● **Available data**:
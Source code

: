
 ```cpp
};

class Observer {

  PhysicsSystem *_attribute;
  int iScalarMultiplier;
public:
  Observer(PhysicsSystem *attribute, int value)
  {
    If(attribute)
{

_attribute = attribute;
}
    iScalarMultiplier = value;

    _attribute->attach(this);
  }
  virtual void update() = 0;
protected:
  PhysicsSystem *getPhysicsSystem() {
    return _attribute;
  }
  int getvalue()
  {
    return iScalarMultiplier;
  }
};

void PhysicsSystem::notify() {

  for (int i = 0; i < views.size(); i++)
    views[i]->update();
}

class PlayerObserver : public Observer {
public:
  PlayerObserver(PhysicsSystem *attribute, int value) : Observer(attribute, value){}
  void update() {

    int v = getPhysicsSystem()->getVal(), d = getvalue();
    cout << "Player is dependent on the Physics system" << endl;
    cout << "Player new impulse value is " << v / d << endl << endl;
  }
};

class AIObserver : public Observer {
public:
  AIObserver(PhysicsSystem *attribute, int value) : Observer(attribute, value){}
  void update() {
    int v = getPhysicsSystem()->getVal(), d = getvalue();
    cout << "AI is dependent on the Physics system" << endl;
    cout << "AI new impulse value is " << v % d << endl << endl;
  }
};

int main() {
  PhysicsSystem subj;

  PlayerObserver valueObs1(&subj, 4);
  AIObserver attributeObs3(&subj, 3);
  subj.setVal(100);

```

● **Problem to work on**:
Consider the entries above and return each line with the string "endl".

● **Task response**:
    cout << "Player is dependent on the Physics system" << endl;
    cout << "Player new impulse value is " << v / d << endl << endl;
    cout << "AI is dependent on the Physics system" << endl;
    cout << "AI new impulse value is " << v % d << endl << endl;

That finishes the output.